There were guys (weekend release mental patients, etc) who were excellent suspects for the LB crime but had alibis for the Vallejo or San Fran shootings. Likewise there were very good suspects who owned 9mm or 22mm guns linked to BRS and LH but couldn’t be tied to being in Napa.
If there were 2 different suspects this would explain very easily why they slipped through the net as no one guy could ever be tied to all Z crimes.
Yes Quagmire, I would agree.
Your statement brings me back to one of the LB guys who was at one point taken into consideration due to the fact he was on a weekend release (or something like that), and one of his doctors at Napa State told investigators the guy was capable of doing such a thing.
Nice of them to let this guy out for the weekend…

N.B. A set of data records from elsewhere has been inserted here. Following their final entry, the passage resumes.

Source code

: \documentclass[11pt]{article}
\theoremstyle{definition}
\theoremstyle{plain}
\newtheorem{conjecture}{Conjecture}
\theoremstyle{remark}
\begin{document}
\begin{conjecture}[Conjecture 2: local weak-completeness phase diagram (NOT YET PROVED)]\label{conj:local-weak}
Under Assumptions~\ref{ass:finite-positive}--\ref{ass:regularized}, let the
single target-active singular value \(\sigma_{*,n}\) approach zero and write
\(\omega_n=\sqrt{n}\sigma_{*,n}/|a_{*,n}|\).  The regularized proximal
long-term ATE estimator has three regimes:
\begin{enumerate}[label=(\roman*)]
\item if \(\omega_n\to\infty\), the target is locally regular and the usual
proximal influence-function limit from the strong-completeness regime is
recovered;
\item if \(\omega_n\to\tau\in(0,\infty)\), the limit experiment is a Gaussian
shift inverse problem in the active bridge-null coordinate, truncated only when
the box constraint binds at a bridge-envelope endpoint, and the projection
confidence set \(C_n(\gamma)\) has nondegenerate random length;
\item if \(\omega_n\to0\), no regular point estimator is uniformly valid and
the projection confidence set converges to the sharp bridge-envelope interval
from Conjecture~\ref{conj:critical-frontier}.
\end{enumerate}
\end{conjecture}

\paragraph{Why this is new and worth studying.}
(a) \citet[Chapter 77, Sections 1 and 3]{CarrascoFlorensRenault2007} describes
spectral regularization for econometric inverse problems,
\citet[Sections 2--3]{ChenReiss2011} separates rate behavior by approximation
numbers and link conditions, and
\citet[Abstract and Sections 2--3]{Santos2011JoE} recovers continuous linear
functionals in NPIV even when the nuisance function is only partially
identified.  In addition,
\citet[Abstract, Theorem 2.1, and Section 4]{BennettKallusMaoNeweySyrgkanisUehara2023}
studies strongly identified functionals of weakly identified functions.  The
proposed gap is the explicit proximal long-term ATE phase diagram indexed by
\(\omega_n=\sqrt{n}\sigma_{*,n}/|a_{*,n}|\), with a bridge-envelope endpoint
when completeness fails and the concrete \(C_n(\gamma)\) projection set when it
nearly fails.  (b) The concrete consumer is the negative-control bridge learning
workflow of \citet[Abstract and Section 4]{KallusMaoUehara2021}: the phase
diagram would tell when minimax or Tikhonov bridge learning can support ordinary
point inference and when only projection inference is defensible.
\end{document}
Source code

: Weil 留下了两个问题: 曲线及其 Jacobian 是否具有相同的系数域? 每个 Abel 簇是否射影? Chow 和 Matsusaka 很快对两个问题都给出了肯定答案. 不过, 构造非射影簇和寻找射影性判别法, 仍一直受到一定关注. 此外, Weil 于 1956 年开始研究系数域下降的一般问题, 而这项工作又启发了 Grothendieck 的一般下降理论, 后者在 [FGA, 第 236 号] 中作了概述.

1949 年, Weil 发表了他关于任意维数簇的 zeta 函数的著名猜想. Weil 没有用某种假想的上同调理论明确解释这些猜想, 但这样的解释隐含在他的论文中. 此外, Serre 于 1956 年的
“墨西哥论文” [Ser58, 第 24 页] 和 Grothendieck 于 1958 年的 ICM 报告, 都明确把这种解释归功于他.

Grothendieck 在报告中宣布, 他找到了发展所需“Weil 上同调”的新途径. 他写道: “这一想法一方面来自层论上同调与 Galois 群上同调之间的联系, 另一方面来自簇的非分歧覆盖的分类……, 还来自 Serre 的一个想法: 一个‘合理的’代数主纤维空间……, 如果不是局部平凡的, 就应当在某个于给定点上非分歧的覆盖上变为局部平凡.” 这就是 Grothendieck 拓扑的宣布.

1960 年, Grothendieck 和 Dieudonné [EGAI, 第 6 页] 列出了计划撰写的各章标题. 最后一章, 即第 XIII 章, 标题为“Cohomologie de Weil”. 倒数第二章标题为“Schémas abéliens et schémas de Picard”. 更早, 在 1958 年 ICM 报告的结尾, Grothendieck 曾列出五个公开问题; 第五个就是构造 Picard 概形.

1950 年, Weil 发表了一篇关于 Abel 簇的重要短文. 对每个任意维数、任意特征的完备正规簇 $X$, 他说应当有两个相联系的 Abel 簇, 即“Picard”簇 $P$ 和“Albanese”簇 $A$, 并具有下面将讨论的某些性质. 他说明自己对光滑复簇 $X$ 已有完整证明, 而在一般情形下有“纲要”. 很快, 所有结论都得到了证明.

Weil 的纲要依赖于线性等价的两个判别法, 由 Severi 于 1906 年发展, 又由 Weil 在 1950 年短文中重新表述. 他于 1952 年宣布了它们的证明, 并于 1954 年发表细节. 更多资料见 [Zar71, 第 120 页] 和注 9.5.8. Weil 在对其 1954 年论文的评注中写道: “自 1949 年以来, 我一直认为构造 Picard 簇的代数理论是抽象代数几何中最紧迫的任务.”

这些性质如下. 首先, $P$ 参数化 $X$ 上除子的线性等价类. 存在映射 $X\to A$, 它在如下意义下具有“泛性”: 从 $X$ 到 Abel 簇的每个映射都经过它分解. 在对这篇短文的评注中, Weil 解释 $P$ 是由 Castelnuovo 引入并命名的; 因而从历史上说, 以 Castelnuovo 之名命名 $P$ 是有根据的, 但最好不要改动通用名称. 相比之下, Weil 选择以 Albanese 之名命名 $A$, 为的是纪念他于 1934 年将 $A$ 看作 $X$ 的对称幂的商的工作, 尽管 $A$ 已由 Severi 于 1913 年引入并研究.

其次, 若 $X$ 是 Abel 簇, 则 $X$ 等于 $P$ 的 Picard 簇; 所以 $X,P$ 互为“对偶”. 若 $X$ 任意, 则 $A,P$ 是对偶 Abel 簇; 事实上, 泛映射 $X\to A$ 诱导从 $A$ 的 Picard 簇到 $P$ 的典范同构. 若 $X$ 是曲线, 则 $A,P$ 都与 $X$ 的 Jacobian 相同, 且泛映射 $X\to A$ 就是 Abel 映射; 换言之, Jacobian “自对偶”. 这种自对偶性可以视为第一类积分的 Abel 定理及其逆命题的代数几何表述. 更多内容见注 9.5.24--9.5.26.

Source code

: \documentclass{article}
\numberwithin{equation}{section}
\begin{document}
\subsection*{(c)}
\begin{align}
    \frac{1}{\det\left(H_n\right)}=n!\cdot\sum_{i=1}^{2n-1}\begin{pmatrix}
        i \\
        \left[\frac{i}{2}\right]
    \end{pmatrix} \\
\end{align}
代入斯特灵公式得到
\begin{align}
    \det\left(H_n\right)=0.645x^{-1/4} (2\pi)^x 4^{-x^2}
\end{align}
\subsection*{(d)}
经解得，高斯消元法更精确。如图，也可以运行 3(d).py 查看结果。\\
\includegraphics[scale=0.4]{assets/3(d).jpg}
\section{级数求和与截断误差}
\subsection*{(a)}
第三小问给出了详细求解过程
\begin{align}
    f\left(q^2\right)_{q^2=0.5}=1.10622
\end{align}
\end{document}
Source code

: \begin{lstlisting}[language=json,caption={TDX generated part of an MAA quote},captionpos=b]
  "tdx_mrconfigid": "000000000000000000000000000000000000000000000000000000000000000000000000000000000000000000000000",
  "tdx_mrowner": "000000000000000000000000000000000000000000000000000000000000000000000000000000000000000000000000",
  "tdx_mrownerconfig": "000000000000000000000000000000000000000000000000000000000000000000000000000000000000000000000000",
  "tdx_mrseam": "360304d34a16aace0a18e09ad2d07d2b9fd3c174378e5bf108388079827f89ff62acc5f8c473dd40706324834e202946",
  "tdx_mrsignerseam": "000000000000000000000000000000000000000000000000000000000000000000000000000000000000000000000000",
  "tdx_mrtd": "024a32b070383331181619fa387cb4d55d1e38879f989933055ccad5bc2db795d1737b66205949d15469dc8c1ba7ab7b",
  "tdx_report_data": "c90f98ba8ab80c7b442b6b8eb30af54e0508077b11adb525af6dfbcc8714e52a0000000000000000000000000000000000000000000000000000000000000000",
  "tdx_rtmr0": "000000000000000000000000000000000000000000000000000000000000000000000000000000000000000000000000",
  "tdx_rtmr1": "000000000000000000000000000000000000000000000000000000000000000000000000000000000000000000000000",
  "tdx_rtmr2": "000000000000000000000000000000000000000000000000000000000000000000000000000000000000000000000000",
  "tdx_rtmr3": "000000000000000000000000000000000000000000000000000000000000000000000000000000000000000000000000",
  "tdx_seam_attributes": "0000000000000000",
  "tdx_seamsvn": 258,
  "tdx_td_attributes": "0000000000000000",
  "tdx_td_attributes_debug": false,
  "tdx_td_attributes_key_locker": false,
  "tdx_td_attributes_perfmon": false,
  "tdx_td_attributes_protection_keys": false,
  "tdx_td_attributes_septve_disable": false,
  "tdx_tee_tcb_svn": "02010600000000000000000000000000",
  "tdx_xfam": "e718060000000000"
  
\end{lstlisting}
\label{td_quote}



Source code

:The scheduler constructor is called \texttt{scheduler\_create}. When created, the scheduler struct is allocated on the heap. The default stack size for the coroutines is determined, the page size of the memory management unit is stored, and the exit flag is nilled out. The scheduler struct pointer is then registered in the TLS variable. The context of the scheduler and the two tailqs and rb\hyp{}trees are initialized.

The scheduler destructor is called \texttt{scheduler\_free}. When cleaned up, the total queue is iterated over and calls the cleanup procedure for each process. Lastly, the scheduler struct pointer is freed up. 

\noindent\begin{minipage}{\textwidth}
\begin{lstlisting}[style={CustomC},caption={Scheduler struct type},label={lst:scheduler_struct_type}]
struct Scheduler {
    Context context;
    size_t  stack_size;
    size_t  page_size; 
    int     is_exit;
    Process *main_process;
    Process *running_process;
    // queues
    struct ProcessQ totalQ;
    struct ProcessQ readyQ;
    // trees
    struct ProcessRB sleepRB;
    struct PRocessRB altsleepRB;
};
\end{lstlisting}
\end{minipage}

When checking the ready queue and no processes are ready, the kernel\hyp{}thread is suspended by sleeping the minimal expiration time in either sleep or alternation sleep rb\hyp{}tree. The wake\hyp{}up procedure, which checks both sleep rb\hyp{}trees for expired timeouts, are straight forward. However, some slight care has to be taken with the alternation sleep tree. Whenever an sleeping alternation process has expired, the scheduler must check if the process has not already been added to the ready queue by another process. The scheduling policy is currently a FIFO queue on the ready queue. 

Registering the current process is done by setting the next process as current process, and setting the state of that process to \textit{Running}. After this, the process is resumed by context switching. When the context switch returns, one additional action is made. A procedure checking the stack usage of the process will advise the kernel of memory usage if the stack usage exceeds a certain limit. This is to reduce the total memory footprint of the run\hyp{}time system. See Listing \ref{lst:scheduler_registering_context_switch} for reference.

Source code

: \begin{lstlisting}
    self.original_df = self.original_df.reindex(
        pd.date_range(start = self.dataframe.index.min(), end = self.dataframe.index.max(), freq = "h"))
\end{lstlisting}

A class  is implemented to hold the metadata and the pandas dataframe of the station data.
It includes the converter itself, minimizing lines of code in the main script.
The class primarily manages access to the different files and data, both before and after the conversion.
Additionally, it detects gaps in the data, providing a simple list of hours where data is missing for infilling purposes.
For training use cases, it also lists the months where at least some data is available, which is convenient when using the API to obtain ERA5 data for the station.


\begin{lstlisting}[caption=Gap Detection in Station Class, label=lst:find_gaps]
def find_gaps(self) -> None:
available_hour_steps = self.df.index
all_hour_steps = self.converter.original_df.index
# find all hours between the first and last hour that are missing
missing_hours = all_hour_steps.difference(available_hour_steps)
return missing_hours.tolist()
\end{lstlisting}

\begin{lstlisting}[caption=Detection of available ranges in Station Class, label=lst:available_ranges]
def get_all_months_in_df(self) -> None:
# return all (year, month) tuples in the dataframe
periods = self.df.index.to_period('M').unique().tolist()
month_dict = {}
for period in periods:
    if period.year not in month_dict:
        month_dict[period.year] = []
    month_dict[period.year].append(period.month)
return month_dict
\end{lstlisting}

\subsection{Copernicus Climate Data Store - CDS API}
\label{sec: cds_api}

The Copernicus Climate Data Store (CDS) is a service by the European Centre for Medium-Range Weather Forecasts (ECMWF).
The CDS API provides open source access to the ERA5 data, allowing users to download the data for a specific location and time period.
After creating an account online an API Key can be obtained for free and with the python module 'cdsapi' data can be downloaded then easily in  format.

It becomes easier for me to think they did exactly what you said they did Quagmire. And it could be, Zodiac knew of these possibilities as well. Hence, why he (imo) didn’t deny some of the crimes he did not commit and also copped up to some he didn’t too.
Yes Quagmire, I would agree.
Your statement brings me back to one of the LB guys who was at one point taken into consideration due to the fact he was on a weekend release (or something like that), and one of his doctors at Napa State told investigators the guy was capable of doing such a thing.
Nice of them to let this guy out for the weekend…
It becomes easier for me to think they did exactly what you said they did Quagmire. And it could be, Zodiac knew of these possibilities as well. Hence, why he (imo) didn’t deny some of the crimes he did not commit and also copped up to some he didn’t too.
It could also work the other way – a guy who wanted to try his hand at killing might establish a false alibi for himself by making it look like the work of Z. So… for those who wonder why an imposter might attribute his kill to Z, there’s a possibility.
It could also work the other way – a guy who wanted to try his hand at killing might establish a false alibi for himself by making it look like the work of Z. So… for those who wonder why an imposter might attribute his kill to Z, there’s a possibility.
As long as you ignore any kind of logic and common sense, these hoax theories aren’t dubious at all !!!!!!!!!!
As long as you ignore any kind of logic and common sense, these hoax theories aren’t dubious at all !!!!!!!!!!
The rest of us are presenting lots of logic and common sense… If you don’t think so, join the debate with your own logical argument.
If people took everything at face value, there would be a lot of things undiscovered.
"Determining individual dye components ― An examination called liquid chromatography can be conducted to identify the chemical composition of inks on a document. In this technique, a small cutting from the questioned document is dissolved in a solvent and analyzed. This is one of the few destructive techniques employed by the document examiner. The inks can be compared to the International Ink Library, a database maintained by the U.S. Secret Service that contains data on more than 9,500 inks that have been manufactured since 1920."
Take the two letters, August 4th Debut of Zodiac letter and the October 13th Paul Stine letter either side of Lake Berryessa, and compare it to the ink from the car door at Lake Berryessa. The constituent components of the ink, produced during manufacture will separate in a bar code structure, identifying whether the ink is likely derived from either the same marker pen or same manufacturing process. Even a copycat would unlikely to have stumbled across the same exact brand Zodiac used. Gas chromatography is a similarly useful technique.